What you need to do: Filter the records, keeping every line that has the string "DoxyVerb".

Collection entries:
·····

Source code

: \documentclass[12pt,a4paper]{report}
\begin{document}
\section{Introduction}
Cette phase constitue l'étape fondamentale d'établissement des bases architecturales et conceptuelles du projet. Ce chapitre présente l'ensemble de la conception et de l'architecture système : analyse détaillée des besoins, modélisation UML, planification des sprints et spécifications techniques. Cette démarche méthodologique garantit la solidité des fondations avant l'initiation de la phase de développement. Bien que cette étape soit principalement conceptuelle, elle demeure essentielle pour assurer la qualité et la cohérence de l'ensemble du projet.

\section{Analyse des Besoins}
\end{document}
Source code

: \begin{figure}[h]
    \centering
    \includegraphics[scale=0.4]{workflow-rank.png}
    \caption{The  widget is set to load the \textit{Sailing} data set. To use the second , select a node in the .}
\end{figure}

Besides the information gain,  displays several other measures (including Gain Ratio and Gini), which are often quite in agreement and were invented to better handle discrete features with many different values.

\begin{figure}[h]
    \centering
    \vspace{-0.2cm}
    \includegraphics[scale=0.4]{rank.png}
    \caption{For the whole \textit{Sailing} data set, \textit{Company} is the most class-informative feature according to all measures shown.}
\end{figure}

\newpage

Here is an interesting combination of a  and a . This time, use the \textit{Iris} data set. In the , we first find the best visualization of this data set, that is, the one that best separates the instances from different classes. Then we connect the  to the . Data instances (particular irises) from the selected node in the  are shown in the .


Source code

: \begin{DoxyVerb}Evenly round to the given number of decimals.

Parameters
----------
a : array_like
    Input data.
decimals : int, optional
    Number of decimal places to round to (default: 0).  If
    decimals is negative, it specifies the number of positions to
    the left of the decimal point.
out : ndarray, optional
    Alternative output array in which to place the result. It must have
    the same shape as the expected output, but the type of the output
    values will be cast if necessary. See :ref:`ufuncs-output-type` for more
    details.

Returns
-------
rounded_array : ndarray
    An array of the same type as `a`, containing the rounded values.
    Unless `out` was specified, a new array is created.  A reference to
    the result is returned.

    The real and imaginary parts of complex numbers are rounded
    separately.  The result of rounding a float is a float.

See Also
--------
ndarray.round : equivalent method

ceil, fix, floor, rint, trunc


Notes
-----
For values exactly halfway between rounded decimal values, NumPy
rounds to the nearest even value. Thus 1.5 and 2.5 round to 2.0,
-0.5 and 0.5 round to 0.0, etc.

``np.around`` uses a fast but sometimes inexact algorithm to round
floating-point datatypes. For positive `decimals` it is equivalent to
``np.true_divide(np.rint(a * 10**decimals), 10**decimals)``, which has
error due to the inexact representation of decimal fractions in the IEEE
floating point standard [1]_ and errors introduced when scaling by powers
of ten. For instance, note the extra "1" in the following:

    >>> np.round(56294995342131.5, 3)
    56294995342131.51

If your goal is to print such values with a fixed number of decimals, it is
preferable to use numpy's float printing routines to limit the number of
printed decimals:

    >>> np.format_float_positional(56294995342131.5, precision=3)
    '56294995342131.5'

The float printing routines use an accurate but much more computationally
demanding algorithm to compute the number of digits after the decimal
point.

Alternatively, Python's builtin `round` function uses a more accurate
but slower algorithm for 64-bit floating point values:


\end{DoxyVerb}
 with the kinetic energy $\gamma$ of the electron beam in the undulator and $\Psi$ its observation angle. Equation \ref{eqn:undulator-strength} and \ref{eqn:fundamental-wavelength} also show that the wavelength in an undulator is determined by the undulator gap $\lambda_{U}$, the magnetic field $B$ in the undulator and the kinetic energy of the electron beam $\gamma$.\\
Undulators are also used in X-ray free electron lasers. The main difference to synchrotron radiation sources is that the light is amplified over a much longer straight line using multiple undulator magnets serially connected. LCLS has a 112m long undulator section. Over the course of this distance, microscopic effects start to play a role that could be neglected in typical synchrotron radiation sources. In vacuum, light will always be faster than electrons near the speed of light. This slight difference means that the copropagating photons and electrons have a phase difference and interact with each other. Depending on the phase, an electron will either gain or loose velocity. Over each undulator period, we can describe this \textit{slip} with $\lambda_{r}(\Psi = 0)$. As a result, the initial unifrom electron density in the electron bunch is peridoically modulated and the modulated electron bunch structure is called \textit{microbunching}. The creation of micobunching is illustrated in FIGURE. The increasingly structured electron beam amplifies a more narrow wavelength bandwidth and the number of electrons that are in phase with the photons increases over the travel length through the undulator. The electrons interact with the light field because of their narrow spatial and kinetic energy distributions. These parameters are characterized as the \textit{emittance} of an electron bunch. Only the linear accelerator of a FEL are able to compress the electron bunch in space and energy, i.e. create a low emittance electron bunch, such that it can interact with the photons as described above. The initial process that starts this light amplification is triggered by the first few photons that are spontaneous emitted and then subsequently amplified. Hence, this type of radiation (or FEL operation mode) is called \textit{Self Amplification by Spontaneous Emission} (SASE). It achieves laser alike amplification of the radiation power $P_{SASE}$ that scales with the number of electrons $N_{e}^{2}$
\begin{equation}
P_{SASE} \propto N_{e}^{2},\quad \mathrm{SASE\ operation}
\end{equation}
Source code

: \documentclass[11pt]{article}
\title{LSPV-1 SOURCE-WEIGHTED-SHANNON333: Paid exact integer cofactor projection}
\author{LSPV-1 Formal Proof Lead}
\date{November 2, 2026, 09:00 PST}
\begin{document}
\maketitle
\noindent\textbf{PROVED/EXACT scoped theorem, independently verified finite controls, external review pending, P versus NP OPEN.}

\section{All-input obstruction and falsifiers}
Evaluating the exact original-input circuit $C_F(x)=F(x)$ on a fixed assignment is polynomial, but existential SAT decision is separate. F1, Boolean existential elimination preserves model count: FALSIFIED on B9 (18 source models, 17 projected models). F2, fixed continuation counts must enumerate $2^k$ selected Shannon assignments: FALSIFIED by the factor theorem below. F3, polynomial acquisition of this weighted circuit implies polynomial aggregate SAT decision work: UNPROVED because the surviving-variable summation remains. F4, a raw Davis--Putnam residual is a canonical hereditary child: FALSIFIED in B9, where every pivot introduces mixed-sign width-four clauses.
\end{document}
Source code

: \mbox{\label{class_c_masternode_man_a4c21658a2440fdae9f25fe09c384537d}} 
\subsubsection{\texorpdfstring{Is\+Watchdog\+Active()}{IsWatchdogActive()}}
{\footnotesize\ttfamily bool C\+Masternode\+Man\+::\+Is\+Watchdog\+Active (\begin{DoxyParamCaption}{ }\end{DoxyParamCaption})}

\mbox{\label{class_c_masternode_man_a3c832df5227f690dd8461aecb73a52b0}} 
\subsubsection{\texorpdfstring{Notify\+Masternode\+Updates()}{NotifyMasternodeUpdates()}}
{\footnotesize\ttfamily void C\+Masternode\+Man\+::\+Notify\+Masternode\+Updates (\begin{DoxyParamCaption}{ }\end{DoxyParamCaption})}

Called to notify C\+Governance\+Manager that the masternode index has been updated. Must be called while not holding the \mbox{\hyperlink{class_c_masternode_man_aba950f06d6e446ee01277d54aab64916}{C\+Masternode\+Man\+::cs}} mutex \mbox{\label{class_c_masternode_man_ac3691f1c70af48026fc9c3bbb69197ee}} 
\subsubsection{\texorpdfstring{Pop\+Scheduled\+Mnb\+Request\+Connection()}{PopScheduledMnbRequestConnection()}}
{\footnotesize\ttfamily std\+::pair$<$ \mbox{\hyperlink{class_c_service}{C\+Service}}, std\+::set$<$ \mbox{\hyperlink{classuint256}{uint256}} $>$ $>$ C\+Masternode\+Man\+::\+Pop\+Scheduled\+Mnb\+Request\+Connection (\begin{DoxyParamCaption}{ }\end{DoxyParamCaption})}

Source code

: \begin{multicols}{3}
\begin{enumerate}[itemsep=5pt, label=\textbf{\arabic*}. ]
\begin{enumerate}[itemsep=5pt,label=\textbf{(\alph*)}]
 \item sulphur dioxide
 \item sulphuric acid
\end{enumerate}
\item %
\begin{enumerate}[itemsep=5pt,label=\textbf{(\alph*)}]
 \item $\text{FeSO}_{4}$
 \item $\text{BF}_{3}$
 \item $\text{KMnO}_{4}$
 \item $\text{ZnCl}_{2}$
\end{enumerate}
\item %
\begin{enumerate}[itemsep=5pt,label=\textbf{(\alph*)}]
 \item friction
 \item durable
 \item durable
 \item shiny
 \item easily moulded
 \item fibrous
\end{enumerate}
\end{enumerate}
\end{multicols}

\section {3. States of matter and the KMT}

·····

Task output:
: \begin{DoxyVerb}Evenly round to the given number of decimals.
\end{DoxyVerb}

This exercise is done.